▶ _Document images with source code_:
===============

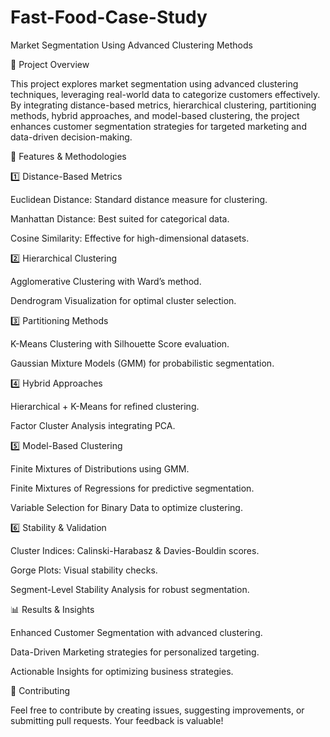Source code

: # Fast-Food-Case-Study
Market Segmentation Using Advanced Clustering Methods

📌 Project Overview

This project explores market segmentation using advanced clustering techniques, leveraging real-world data to categorize customers effectively. By integrating distance-based metrics, hierarchical clustering, partitioning methods, hybrid approaches, and model-based clustering, the project enhances customer segmentation strategies for targeted marketing and data-driven decision-making.

🚀 Features & Methodologies

1️⃣ Distance-Based Metrics

Euclidean Distance: Standard distance measure for clustering.

Manhattan Distance: Best suited for categorical data.

Cosine Similarity: Effective for high-dimensional datasets.

2️⃣ Hierarchical Clustering

Agglomerative Clustering with Ward’s method.

Dendrogram Visualization for optimal cluster selection.

3️⃣ Partitioning Methods

K-Means Clustering with Silhouette Score evaluation.

Gaussian Mixture Models (GMM) for probabilistic segmentation.

4️⃣ Hybrid Approaches

Hierarchical + K-Means for refined clustering.

Factor Cluster Analysis integrating PCA.

5️⃣ Model-Based Clustering

Finite Mixtures of Distributions using GMM.

Finite Mixtures of Regressions for predictive segmentation.

Variable Selection for Binary Data to optimize clustering.

6️⃣ Stability & Validation

Cluster Indices: Calinski-Harabasz & Davies-Bouldin scores.

Gorge Plots: Visual stability checks.

Segment-Level Stability Analysis for robust segmentation.

📊 Results & Insights

Enhanced Customer Segmentation with advanced clustering.

Data-Driven Marketing strategies for personalized targeting.

Actionable Insights for optimizing business strategies.

🤝 Contributing

Feel free to contribute by creating issues, suggesting improvements, or submitting pull requests. Your feedback is valuable!
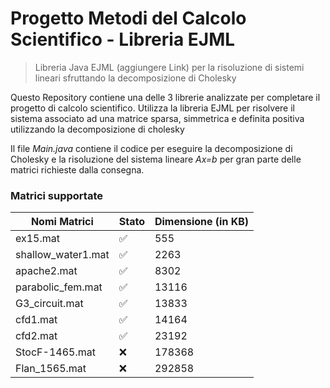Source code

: # Progetto Metodi del Calcolo Scientifico - Libreria EJML

> Libreria Java EJML (aggiungere Link) per la risoluzione di sistemi lineari 
sfruttando la decomposizione di Cholesky

Questo Repository contiene una delle 3 librerie analizzate per completare il progetto di calcolo scientifico. Utilizza la libreria EJML per risolvere il sistema associato ad una matrice sparsa, simmetrica e definita positiva utilizzando la decomposizione di cholesky

Il file *Main.java* contiene il codice per eseguire la decomposizione di Cholesky e la risoluzione 
del sistema lineare *Ax=b* per gran parte delle matrici richieste dalla consegna.

### Matrici supportate

| Nomi Matrici | Stato | Dimensione (in KB) |
|-----------|-----------|-----------|
| ex15.mat  | :white_check_mark:   |  555 |
| shallow_water1.mat    | :white_check_mark:   | 2263 |
| apache2.mat   | :white_check_mark:    | 8302 |
| parabolic_fem.mat  | :white_check_mark:    | 13116 |
| G3_circuit.mat   | :white_check_mark:    | 13833 |
| cfd1.mat   | :white_check_mark:    | 14164 |
| cfd2.mat   | :white_check_mark:    | 23192 |
| StocF-1465.mat   | :x:    | 178368 |
| Flan_1565.mat   | :x:    | 292858 |
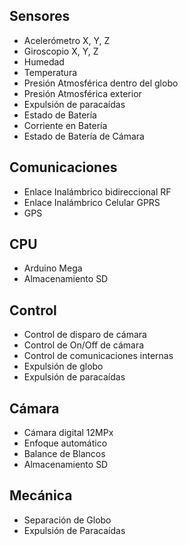 
## Sensores
* Acelerómetro X, Y, Z
* Giroscopio X, Y, Z
* Humedad
* Temperatura
* Presión Atmosférica dentro del globo
* Presión Atmosférica exterior
* Expulsión de paracaídas
* Estado de Batería
* Corriente en Batería
* Estado de Batería de Cámara

## Comunicaciones
* Enlace Inalámbrico bidireccional RF
* Enlace Inalámbrico Celular GPRS
* GPS

## CPU
* Arduino Mega
* Almacenamiento SD

## Control
* Control de disparo de cámara
* Control de On/Off de cámara
* Control de comunicaciones internas
* Expulsión de globo
* Expulsión de paracaídas

## Cámara
* Cámara digital 12MPx
* Enfoque automático
* Balance de Blancos
* Almacenamiento SD

## Mecánica
* Separación de Globo
* Expulsión de Paracaídas
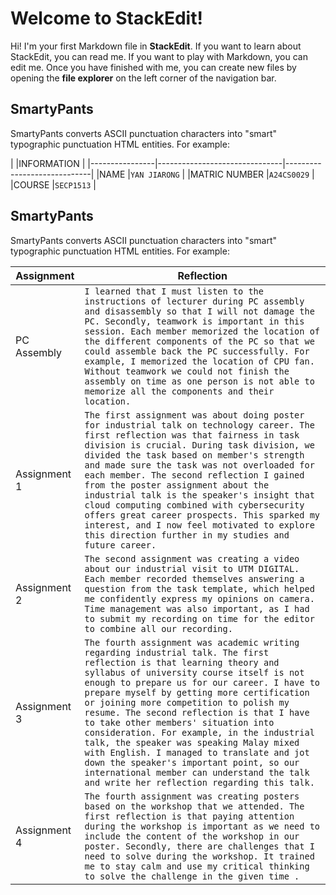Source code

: # Welcome to StackEdit!

Hi! I'm your first Markdown file in **StackEdit**. If you want to learn about StackEdit, you can read me. If you want to play with Markdown, you can edit me. Once you have finished with me, you can create new files by opening the **file explorer** on the left corner of the navigation bar.
## SmartyPants

SmartyPants converts ASCII punctuation characters into "smart" typographic punctuation HTML entities. For example:

|                |INFORMATION                                                  |
|----------------|-------------------------------|-----------------------------|
|NAME            |`YAN JIARONG`                                                |
|MATRIC NUMBER   |`A24CS0029`                                                  |
|COURSE          |`SECP1513`                                                   |

## SmartyPants

SmartyPants converts ASCII punctuation characters into "smart" typographic punctuation HTML entities. For example:

|Assignment      |Reflection                                              |
|----------------|---------------------------------------------------------
|PC Assembly     | `I learned that I must listen to the instructions of lecturer during PC assembly and disassembly so that I will not damage the PC. Secondly, teamwork is important in this session. Each member memorized the location of the different components of the PC so that we could assemble back the PC successfully. For example, I memorized the location of CPU fan. Without teamwork we could not finish the assembly on time as one person is not able to memorize all the components and their location. `                                                   |
|Assignment 1    |`The first assignment was about doing poster for industrial talk on technology career. The first reflection was that fairness in task division is crucial. During task division, we divided the task based on member's strength and made sure the task was not overloaded for each member. The second reflection I gained from the poster assignment about the industrial talk is the speaker's insight that cloud computing combined with cybersecurity offers great career prospects. This sparked my interest, and I now feel motivated to explore this direction further in my studies and future career.   `                                            |
|Assignment 2 | `The second assignment was creating a video about our industrial visit to UTM DIGITAL. Each member recorded themselves answering a question from the task template, which helped me confidently express my opinions on camera. Time management was also important, as I had to submit my recording on time for the editor to combine all our recording.`        |
Assignment 3 | `The fourth assignment was academic writing regarding industrial talk. The first reflection is that learning theory and syllabus of university course itself is not enough to prepare us for our career. I have to prepare myself by getting more certification or joining more competition to polish my resume. The second reflection is that I have to take other members' situation into consideration. For example, in the industrial talk, the speaker was speaking Malay mixed with English. I managed to translate and jot down the speaker's important point, so our international member can understand the talk and write her reflection regarding this talk.  `                                                        |                                                            |
|Assignment 4| `The fourth assignment was creating posters based on the workshop that we attended. The first reflection is that paying attention during the workshop is important as we need to include the content of the workshop in our poster. Secondly, there are challenges that I need to solve during the workshop. It trained me to stay calm and use my critical thinking to solve the challenge in the given time . `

===============

▶ _PROBLEM_:
What is the number of lines in the records that hold the word "Presión"? Answer with that number by itself.

▶ _EXERCISE OUTPUT_:
2